In the records below, begin at the line containing "execution time of" and end at the line containing "Migrate branches processor"; quote every line in that span exactly, including both boundary lines, and no others.
(INPUT)
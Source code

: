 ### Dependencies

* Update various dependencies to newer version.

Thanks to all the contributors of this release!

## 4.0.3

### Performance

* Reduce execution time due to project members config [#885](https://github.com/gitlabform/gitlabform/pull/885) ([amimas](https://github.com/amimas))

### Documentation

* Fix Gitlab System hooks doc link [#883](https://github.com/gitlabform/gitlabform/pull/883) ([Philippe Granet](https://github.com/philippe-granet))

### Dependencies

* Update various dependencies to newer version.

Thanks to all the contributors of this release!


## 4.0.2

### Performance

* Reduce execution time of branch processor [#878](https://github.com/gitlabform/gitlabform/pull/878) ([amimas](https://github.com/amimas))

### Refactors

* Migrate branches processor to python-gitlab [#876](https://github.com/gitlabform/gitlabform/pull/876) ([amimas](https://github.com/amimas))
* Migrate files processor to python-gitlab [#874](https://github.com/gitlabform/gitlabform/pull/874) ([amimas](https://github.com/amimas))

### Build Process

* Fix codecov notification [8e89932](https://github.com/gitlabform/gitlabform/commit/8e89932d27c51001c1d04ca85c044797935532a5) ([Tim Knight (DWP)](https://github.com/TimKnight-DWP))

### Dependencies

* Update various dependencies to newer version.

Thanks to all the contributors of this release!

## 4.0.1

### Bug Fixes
(End INPUT)
(INPUT)
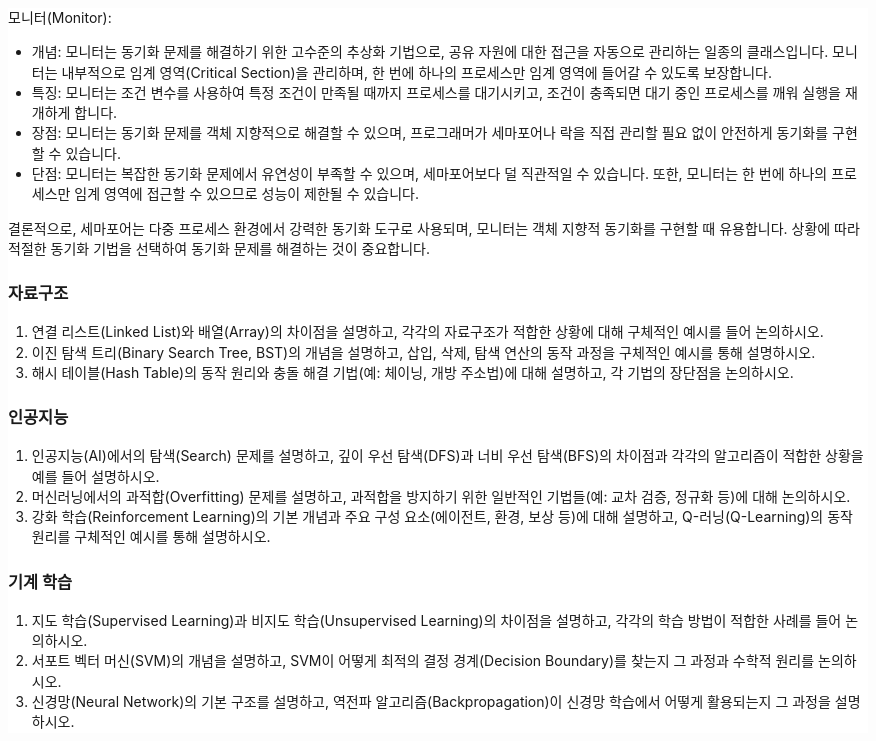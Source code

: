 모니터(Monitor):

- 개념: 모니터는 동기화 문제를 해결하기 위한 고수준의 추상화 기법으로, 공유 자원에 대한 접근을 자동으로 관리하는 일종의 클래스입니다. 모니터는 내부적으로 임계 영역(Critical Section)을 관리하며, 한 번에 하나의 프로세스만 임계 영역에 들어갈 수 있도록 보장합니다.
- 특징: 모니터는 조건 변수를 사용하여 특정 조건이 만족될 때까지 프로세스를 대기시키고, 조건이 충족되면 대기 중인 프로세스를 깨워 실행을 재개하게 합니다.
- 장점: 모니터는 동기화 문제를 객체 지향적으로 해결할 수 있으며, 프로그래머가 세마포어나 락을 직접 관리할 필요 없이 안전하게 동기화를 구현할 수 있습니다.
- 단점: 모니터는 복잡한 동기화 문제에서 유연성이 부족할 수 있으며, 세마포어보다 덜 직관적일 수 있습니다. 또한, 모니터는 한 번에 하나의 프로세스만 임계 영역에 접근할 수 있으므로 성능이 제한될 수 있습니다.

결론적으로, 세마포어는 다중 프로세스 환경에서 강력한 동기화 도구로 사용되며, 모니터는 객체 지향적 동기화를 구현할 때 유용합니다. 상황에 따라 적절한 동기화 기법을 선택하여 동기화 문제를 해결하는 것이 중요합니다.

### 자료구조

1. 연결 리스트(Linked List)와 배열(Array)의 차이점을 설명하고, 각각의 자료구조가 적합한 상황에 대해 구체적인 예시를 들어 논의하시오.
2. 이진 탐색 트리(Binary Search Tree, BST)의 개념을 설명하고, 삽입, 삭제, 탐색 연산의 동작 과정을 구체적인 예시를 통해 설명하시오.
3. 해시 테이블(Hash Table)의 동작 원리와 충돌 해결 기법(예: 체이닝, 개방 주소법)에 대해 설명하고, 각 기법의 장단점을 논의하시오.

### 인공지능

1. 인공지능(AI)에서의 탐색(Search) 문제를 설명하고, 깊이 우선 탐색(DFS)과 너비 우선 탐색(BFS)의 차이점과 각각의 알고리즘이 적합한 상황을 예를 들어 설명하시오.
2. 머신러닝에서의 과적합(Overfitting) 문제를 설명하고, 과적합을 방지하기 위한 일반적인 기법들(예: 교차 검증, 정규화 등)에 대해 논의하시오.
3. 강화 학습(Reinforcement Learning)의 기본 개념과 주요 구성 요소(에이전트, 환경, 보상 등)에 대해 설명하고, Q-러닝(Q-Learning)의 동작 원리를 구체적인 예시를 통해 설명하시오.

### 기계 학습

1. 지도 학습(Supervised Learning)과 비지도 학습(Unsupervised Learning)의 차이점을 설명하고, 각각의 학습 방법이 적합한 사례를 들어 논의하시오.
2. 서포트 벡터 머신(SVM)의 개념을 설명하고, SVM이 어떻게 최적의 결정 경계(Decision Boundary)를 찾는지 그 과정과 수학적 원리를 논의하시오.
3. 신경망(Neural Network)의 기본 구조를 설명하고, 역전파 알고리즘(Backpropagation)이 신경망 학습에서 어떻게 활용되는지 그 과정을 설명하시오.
(End INPUT)
*WORKED SOLUTION:*
* Reduce execution time of branch processor [#878](https://github.com/gitlabform/gitlabform/pull/878) ([amimas](https://github.com/amimas))

### Refactors

* Migrate branches processor to python-gitlab [#876](https://github.com/gitlabform/gitlabform/pull/876) ([amimas](https://github.com/amimas))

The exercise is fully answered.